Records supplied section start

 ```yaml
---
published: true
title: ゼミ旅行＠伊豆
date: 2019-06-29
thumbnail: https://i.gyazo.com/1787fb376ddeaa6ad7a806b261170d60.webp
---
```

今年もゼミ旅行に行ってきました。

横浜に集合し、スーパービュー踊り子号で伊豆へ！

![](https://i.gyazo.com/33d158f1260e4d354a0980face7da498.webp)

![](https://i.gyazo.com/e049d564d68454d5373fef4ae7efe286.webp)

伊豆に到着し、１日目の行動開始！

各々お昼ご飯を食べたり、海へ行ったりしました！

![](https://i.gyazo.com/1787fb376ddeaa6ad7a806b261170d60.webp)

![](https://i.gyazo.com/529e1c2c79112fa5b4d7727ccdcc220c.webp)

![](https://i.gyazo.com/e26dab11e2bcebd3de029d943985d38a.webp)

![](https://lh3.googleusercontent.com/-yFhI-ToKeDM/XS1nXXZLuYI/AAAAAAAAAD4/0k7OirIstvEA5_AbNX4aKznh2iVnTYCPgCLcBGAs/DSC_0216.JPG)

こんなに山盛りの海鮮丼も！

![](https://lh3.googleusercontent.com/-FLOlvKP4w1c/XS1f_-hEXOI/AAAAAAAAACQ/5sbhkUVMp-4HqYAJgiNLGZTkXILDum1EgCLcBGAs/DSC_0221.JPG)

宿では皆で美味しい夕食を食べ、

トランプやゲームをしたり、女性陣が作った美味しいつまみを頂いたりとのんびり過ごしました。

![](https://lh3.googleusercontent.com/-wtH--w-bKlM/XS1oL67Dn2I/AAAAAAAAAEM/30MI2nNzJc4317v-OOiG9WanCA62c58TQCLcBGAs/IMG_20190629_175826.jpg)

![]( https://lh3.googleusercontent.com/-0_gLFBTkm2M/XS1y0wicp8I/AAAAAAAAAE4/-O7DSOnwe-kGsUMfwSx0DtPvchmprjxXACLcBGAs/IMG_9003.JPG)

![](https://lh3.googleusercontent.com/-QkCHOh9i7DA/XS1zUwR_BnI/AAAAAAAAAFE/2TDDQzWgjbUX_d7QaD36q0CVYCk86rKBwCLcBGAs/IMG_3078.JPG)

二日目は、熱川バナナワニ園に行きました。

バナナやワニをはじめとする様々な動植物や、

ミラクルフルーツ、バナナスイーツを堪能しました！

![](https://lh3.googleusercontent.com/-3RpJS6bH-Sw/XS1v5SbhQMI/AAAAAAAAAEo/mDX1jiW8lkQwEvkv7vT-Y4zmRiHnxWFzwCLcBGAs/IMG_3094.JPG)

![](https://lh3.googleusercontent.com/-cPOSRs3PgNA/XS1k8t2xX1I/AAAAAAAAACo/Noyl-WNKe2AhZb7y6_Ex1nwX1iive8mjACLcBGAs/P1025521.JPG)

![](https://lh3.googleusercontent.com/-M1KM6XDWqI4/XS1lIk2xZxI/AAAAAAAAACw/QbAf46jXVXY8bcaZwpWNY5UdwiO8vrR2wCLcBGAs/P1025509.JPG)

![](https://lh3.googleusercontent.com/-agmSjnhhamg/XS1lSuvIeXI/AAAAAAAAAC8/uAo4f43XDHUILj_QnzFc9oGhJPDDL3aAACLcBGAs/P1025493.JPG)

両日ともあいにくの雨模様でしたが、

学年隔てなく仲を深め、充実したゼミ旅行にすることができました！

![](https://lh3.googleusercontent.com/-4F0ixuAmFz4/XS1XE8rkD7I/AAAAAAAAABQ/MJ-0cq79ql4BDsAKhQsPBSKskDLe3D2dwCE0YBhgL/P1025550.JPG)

Records supplied section end

[Assignment]
Every record must be repeated precisely and in full.

[Exercise output]
 ```yaml
---
published: true
title: ゼミ旅行＠伊豆
date: 2019-06-29
thumbnail: https://i.gyazo.com/1787fb376ddeaa6ad7a806b261170d60.webp
---
```

今年もゼミ旅行に行ってきました。

横浜に集合し、スーパービュー踊り子号で伊豆へ！

![](https://i.gyazo.com/33d158f1260e4d354a0980face7da498.webp)

![](https://i.gyazo.com/e049d564d68454d5373fef4ae7efe286.webp)

伊豆に到着し、１日目の行動開始！

各々お昼ご飯を食べたり、海へ行ったりしました！

![](https://i.gyazo.com/1787fb376ddeaa6ad7a806b261170d60.webp)

![](https://i.gyazo.com/529e1c2c79112fa5b4d7727ccdcc220c.webp)

![](https://i.gyazo.com/e26dab11e2bcebd3de029d943985d38a.webp)

![](https://lh3.googleusercontent.com/-yFhI-ToKeDM/XS1nXXZLuYI/AAAAAAAAAD4/0k7OirIstvEA5_AbNX4aKznh2iVnTYCPgCLcBGAs/DSC_0216.JPG)

こんなに山盛りの海鮮丼も！

![](https://lh3.googleusercontent.com/-FLOlvKP4w1c/XS1f_-hEXOI/AAAAAAAAACQ/5sbhkUVMp-4HqYAJgiNLGZTkXILDum1EgCLcBGAs/DSC_0221.JPG)

宿では皆で美味しい夕食を食べ、

トランプやゲームをしたり、女性陣が作った美味しいつまみを頂いたりとのんびり過ごしました。

![](https://lh3.googleusercontent.com/-wtH--w-bKlM/XS1oL67Dn2I/AAAAAAAAAEM/30MI2nNzJc4317v-OOiG9WanCA62c58TQCLcBGAs/IMG_20190629_175826.jpg)

![]( https://lh3.googleusercontent.com/-0_gLFBTkm2M/XS1y0wicp8I/AAAAAAAAAE4/-O7DSOnwe-kGsUMfwSx0DtPvchmprjxXACLcBGAs/IMG_9003.JPG)

![](https://lh3.googleusercontent.com/-QkCHOh9i7DA/XS1zUwR_BnI/AAAAAAAAAFE/2TDDQzWgjbUX_d7QaD36q0CVYCk86rKBwCLcBGAs/IMG_3078.JPG)

二日目は、熱川バナナワニ園に行きました。

バナナやワニをはじめとする様々な動植物や、

ミラクルフルーツ、バナナスイーツを堪能しました！

![](https://lh3.googleusercontent.com/-3RpJS6bH-Sw/XS1v5SbhQMI/AAAAAAAAAEo/mDX1jiW8lkQwEvkv7vT-Y4zmRiHnxWFzwCLcBGAs/IMG_3094.JPG)

![](https://lh3.googleusercontent.com/-cPOSRs3PgNA/XS1k8t2xX1I/AAAAAAAAACo/Noyl-WNKe2AhZb7y6_Ex1nwX1iive8mjACLcBGAs/P1025521.JPG)

![](https://lh3.googleusercontent.com/-M1KM6XDWqI4/XS1lIk2xZxI/AAAAAAAAACw/QbAf46jXVXY8bcaZwpWNY5UdwiO8vrR2wCLcBGAs/P1025509.JPG)

![](https://lh3.googleusercontent.com/-agmSjnhhamg/XS1lSuvIeXI/AAAAAAAAAC8/uAo4f43XDHUILj_QnzFc9oGhJPDDL3aAACLcBGAs/P1025493.JPG)

両日ともあいにくの雨模様でしたが、

学年隔てなく仲を深め、充実したゼミ旅行にすることができました！

![](https://lh3.googleusercontent.com/-4F0ixuAmFz4/XS1XE8rkD7I/AAAAAAAAABQ/MJ-0cq79ql4BDsAKhQsPBSKskDLe3D2dwCE0YBhgL/P1025550.JPG)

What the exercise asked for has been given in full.